17’nci yüzyılda, bu kez, şehirde “dantel” sektörü öne çıkar. Kanalların dolması ve şehrin denizden uzaklaşması ise, şehrin önemini azaltmaya başladı ve 1800’lü yılların sonunda, şehrin nüfusu, 50 bin kişiye kadar düştü.
19’ncu yüzyılın son yarısında ise, bu kez, İngiliz ve Fransız zengin turistler, bu sessiz ve sakin şehri, turizm amaçlı gezileri için tercih etmeye başladılar. 1907 yılında, Almanlar tarafından, askeri deniz güçlerinin kullanımı için, Zeebrugen limanı inşa edildi.
Aynı liman: 1970 ve 1980’li yılların başlarında, genişletilerek Avrupa’nın en önemli ve modern limanlarından biri haline getirilmiştir.
Yine aynı dönemlerde, turizm yoğunlaşmış ve 2002 yılında, yukarıda da sözünü ettiğim gibi, şehir “Avrupa Kültür Başkenti” olarak seçilmiştir.
GENEL
Belçika ülkesinin kuzeyinde, Flaman bölgesindedir. Şehir nüfusu: 120 bin kişidir.
Şehir: barındırdığı kanallarıyla, Kuzey Avrupa’nın Venedik şehri olarak betimleniyor. Kanallar arasında, uzunluğu 6 km. olan var. Kanallarda yapılan tekne turlarına, mutlaka katılmanız gereklidir.
İklim derseniz gayet ilginçtir. Çünkü: güneşli bir havada yürürken, aniden yağmur yağdığını görebilirsiniz. Yani, birkaç saat içinde, farklı hava olaylarına şahit olabilirsiniz. Özellikle: yoğun yağmur yağışına her an hazır olmanız şart.
Gece hayatı derseniz: bu şehirde, renkli bir gece hayatı bulma olasılığı yok. Şehir, akşam olunca, sessizliğe bürünüyor.
Son bir not: bu şehir gerçekten Avrupalı turistlerin yoğun olarak tercih ettikleri bir yer. Özellikle: hafta sonlarında buraya gitmemelisiniz, yoksa muhteşem bir kalabalık içinde, şehirden keyif almadan geri dönmek zorunda kalabilirsiniz. Özellikle, Pazar gününü kesinlikle tercih etmeyin çünkü dükkanların birçoğu kapalıdır.
TURİZM
Şehir: el değmemiş tarihi dokusu ile, Avrupa’nın önemli bir turizm merkezi olarak öne çıkıyor.
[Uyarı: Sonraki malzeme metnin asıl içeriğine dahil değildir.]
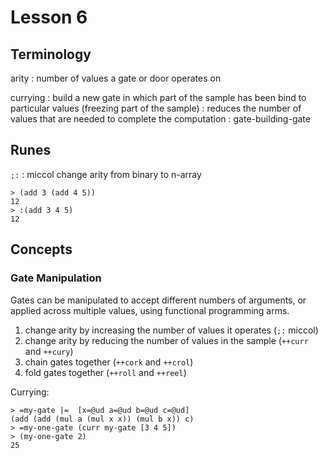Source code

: # Lesson 6

## Terminology

arity
: number of values a gate or door operates on

currying
: build a new gate in which part of the sample has been bind to particular values (freezing part of the sample)
: reduces the number of values that are needed to complete the computation
: gate-building-gate

## Runes

`;:`
: miccol change arity from binary to n-array

```
> (add 3 (add 4 5))
12
> :(add 3 4 5)
12
```

## Concepts

### Gate Manipulation

Gates can be manipulated to accept different numbers of arguments, or applied across multiple values, using functional programming arms.

1. change arity by increasing the number of values it operates (`;:` miccol)
2. change arity by reducing the number of values in the sample (`++curr` and `++cury`)
3. chain gates together (`++cork` and `++crol`)
4. fold gates together (`++roll` and `++reel`)


Currying:
```
> =my-gate |=  [x=@ud a=@ud b=@ud c=@ud]
(add (add (mul a (mul x x)) (mul b x)) c)
> =my-one-gate (curr my-gate [3 4 5])
> (my-one-gate 2)
25
```
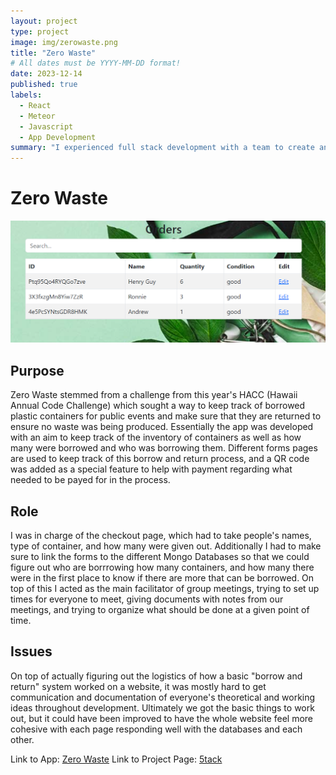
 ```yaml
---
layout: project
type: project
image: img/zerowaste.png
title: "Zero Waste"
# All dates must be YYYY-MM-DD format!
date: 2023-12-14
published: true
labels:
  - React
  - Meteor
  - Javascript
  - App Development
summary: "I experienced full stack development with a team to create an app that keeps track of borrowed plastic containers"
---
```


# Zero Waste

<img class="" src="../img/listorder.png">

## Purpose
Zero Waste stemmed from a challenge from this year's HACC (Hawaii Annual Code Challenge) which sought a way to keep track of borrowed plastic containers for public events and make sure that they are returned to ensure no waste was being produced. Essentially the app was developed with an aim to keep track of the inventory of containers as well as how many were borrowed and who was borrowing them.  Different forms pages are used to keep track of this borrow and return process, and a QR code was added as a special feature to help with payment regarding what needed to be payed for in the process.

## Role
I was in charge of the checkout page, which had to take people's names, type of container, and how many were given out.  Additionally I had to make sure to link the forms to the different Mongo Databases so that we could figure out who are borrrowing how many containers, and how many there were in the first place to know if there are more that can be borrowed. On top of this I acted as the main facilitator of group meetings, trying to set up times for everyone to meet, giving documents with notes from our meetings, and trying to organize what should be done at a given point of time.

## Issues 
On top of actually figuring out the logistics of how a basic "borrow and return" system worked on a website, it was mostly hard to get communication and documentation of everyone's theoretical and working ideas throughout development.  Ultimately we got the basic things to work out, but it could have been improved to have the whole website feel more cohesive with each page responding well with the databases and each other.

Link to App:
[Zero Waste](https://n0-waste.xyz/)
Link to Project Page:
[5tack](https://5stack.github.io/)

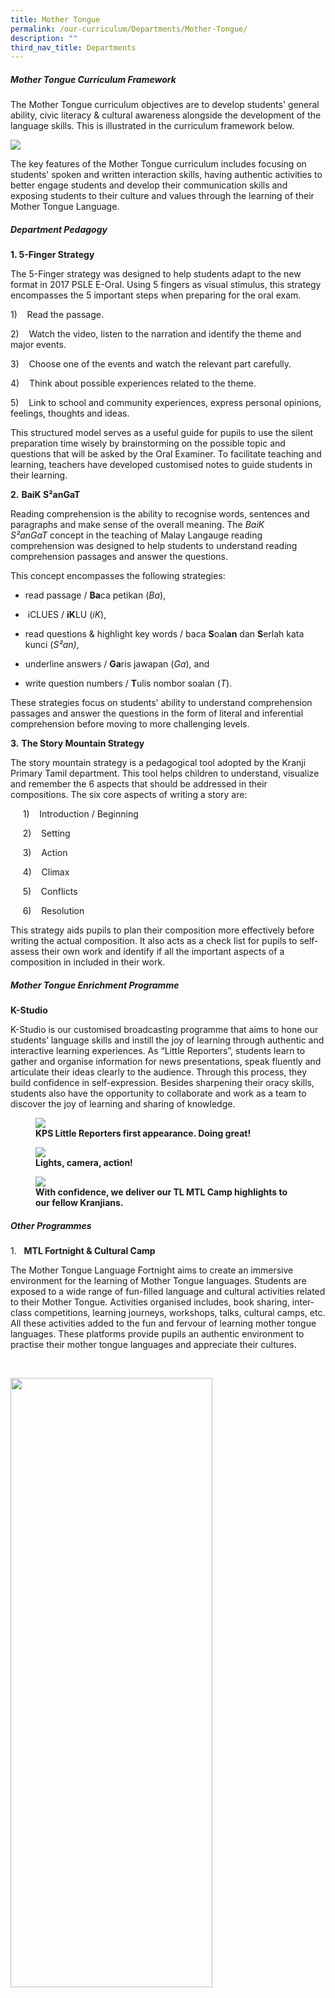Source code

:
 ```yaml
---
title: Mother Tongue
permalink: /our-curriculum/Departments/Mother-Tongue/
description: ""
third_nav_title: Departments
---
```

##### **Mother Tongue Curriculum Framework**

  

The Mother Tongue curriculum objectives are to develop students' general ability, civic literacy & cultural awareness alongside the development of the language skills. This is illustrated in the curriculum framework below. 

![](/images/Our%20Curriculum/Departments/Mother%20Tongue/M1.png)  

The key features of the Mother Tongue curriculum includes focusing on students' spoken and written interaction skills, having authentic activities to better engage students and develop their communication skills and exposing students to their culture and values through the learning of their Mother Tongue Language. 

  

##### **Department Pedagogy**

**1\. 5-Finger Strategy**

The 5-Finger strategy was designed to help students adapt to the new format in 2017 PSLE E-Oral. Using 5 fingers as visual stimulus, this strategy encompasses the 5 important steps when preparing for the oral exam.

 1)    Read the passage.
 
 2)    Watch the video, listen to the narration and identify the theme and major events.
 
 3)    Choose one of the events and watch the relevant part carefully.
 
 4)    Think about possible experiences related to the theme.
 
 5)    Link to school and community experiences, express personal opinions, feelings, thoughts and ideas.

This structured model serves as a useful guide for pupils to use the silent preparation time wisely by brainstorming on the possible topic and questions that will be asked by the Oral Examiner. To facilitate teaching and learning, teachers have developed customised notes to guide students in their learning.

**2.** **BaiK S²anGaT**

Reading comprehension is the ability to recognise words, sentences and paragraphs and make sense of the overall meaning. The _BaiK S²anGaT_ concept in the teaching of Malay Langauge reading comprehension was designed to help students to understand reading comprehension passages and answer the questions.

This concept encompasses the following strategies:

* read passage / **Ba**ca petikan (_Ba_),

*  iCLUES / **iK**LU (_iK_),

* read questions & highlight key words / baca **S**oal**an** dan **S**erlah kata kunci (_S²an)_,

* underline answers / **Ga**ris jawapan (_Ga_), and

* write question numbers / **T**ulis nombor soalan (_T_).

  

These strategies focus on students' ability to understand comprehension passages and answer the questions in the form of literal and inferential comprehension before moving to more challenging levels.

**3.** **The Story Mountain Strategy**

The story mountain strategy is a pedagogical tool adopted by the Kranji Primary Tamil department. This tool helps children to understand, visualize and remember the 6 aspects that should be addressed in their compositions. The six core aspects of writing a story are:

     1)    Introduction / Beginning

     2)    Setting

     3)    Action

     4)    Climax

     5)    Conflicts

     6)    Resolution

This strategy aids pupils to plan their composition more effectively before writing the actual composition. It also acts as a check list for pupils to self-assess their own work and identify if all the important aspects of a composition in included in their work. 

##### **Mother Tongue Enrichment Programme**

  
**K-Studio**  

K-Studio is our customised broadcasting programme that aims to hone our students’ language skills and instill the joy of learning through authentic and interactive learning experiences. As “Little Reporters”, students learn to gather and organise information for news presentations, speak fluently and articulate their ideas clearly to the audience. Through this process, they build confidence in self-expression. Besides sharpening their oracy skills, students also have the opportunity to collaborate and work as a team to discover the joy of learning and sharing of knowledge. 

<figure>

<img src="/images/Our%20Curriculum/Departments/Mother%20Tongue/M2.png">

<figcaption> <strong> KPS Little Reporters first appearance. Doing great! </strong> </figcaption>

</figure>


<figure>

<img src="/images/Our%20Curriculum/Departments/Mother%20Tongue/M3.png">

<figcaption> <strong> Lights, camera, action! </strong> </figcaption>

</figure>

<figure>

<img src="/images/Our%20Curriculum/Departments/Mother%20Tongue/M4.png">

<figcaption> <strong> With confidence, we deliver our TL MTL Camp highlights to our fellow Kranjians. </strong> </figcaption>

</figure>  

##### **Other Programmes**

  

1.   **MTL Fortnight & Cultural Camp**

  

The Mother Tongue Language Fortnight aims to create an immersive environment for the learning of Mother Tongue languages. Students are exposed to a wide range of fun-filled language and cultural activities related to their Mother Tongue. Activities organised includes, book sharing, inter-class competitions, learning journeys, workshops, talks, cultural camps, etc. All these activities added to the fun and fervour of learning mother tongue languages. These platforms provide pupils an authentic environment to practise their mother tongue languages and appreciate their cultures.

                           

<img style="width:80%;height:50%" src="/images/Our%20Curriculum/Departments/Mother%20Tongue/M5.jpg">

<img style="width:80%;height:50%" src="/images/Our%20Curriculum/Departments/Mother%20Tongue/M6.jpg">

<figure>

<img src="/images/Our%20Curriculum/Departments/Mother%20Tongue/M7.jpg">

<figcaption> <strong> CL Activities: Shadow Puppet, Chinese Bean Artwork, Paper Cutting </strong> </figcaption>

</figure> 


<img style="width:80%;height:50%" src="/images/Our%20Curriculum/Departments/Mother%20Tongue/M8.jpg">

<figure>

<img src="/images/Our%20Curriculum/Departments/Mother%20Tongue/M9.jpg">

<figcaption> <strong> ML Activities: Silat, Kite-making </strong> </figcaption>

</figure> 



<img style="width:80%;height:50%" src="/images/Our%20Curriculum/Departments/Mother%20Tongue/M10.jpg">

<figure>

<img src="/images/Our%20Curriculum/Departments/Mother%20Tongue/M11.jpg">

<figcaption> <strong> TL Activities: Drama and performance, Face-mask painting </strong> </figcaption>

</figure> 


2.   **Learning Journey**

  

Learning Journeys aims to provide a platform for pupils to extend their learning beyond the classroom. The learning journey creates a wonderful experience for pupils as they are able to gain a hands-on-experience and have a better understanding of their language and culture. Reflections done after the trip helps pupils to examine and interpret their experience to gain new understanding which provides deeper learning.  

  
<figure>

<img src="/images/Our%20Curriculum/Departments/Mother%20Tongue/M12.jpg">

<figcaption> <strong> CL: Tea Appreciation </strong> </figcaption>

</figure>

<figure>

<img src="/images/Our%20Curriculum/Departments/Mother%20Tongue/M13.jpg">

<figcaption> <strong> ML: Making of Malay Delicacies -Ondeh-ondeh </strong> </figcaption>

</figure>                                                           

<figure>

<img src="/images/Our%20Curriculum/Departments/Mother%20Tongue/M14.jpg">

<figcaption> <strong> TL: Pupils had a close-up of cows, calves and goats and could not contain the excitement! </strong> </figcaption>

</figure> 
                           

  

3.   **Reading Programme**

  

KPS Mother Tongue Reading Programme aims to cultivate pupils’ interest in reading and expose them to books of different genre. To carry out this programme, the department has purchased a range of books that are recommended for the different levels from P1 to P6. Class-based library corners are set up to provide the opportunity for students to be engaged in reading activities or even borrow books home for leisure reading. Students are also given the reading passports to note down their reading progress and share with the teachers and their peers their reading journey. 

<img style="width:80%;height:50%" src="/images/Our%20Curriculum/Departments/Mother%20Tongue/M15.jpg">

<figure>

<img src="/images/Our%20Curriculum/Departments/Mother%20Tongue/M16.jpg">

<figcaption> <strong> Recess Activity @ KPS Reading Cafe </strong> </figcaption>

</figure>


  

##### **Talent Development Programme**

The Mother Tongue Talent Development Programme (TDP) is designed to nurture promising students who have consistently demonstrated a keen ability and interest in their Mother Tongue.  These pupils are selected for the Higher Mother Tongue Programme from Primary 3 .  The programme aims to hone students’ language skills, deepen their knowledge of the language and appreciation of their culture through a wide range of enrichment activities.  These activities include storytelling, class-based talk shows, book sharing, cultural festivals exposure and literature studies.  Students will have opportunities to collaborate with their peers and engage in experiential learning, which help them to develop their critical and inventive thinking, communication and collaboration skills, nurturing them into proficient learners of the language.  

![](/images/Our%20Curriculum/Departments/Mother%20Tongue/M17.png)

##### **Tips for parents**

      ·       Speak to your child in MTL whenever possible.

      ·       Show interest in your child’s MTL learning experiences and encourage him or her to share them with you

      ·    Have regular conversation with your child about his/her experience in class.

      ·       Cultivate good **reading habits** (reading together). Reading resources includes books, newspapers, magazines, online          resources, etc.)

*     Encourage and accompany your child to watch suitable TV programmes in MTL.

      ·       Use physical and digital resources to help your child revise the vocabulary and learning content.

      ·       Make use of objects in the environment to engage your child in **conversations**.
Yani, tam anlamıyla bir “Ortaçağ şehri” görünümündedir.
Hatta: Flaman kültürünün en parlak örnekleri olan bir kısım anıtı, bu şehirde görmek mümkündür. Özellikle: Belediye Binası, Burg Meydanı görülmeye değerdir.
Bunun yanında: şehrin gezilmesi kolaydır. Çünkü: şehrin görülmesi gereken önemli yerleri, belli bir merkezde toplanmıştır ve siz, kesinlikle yürüyerek gezmelisiniz.
Nehir kıyısındaki parklarda yürüdüğünüzde, şehrin yaşamını hissedebilirsiniz.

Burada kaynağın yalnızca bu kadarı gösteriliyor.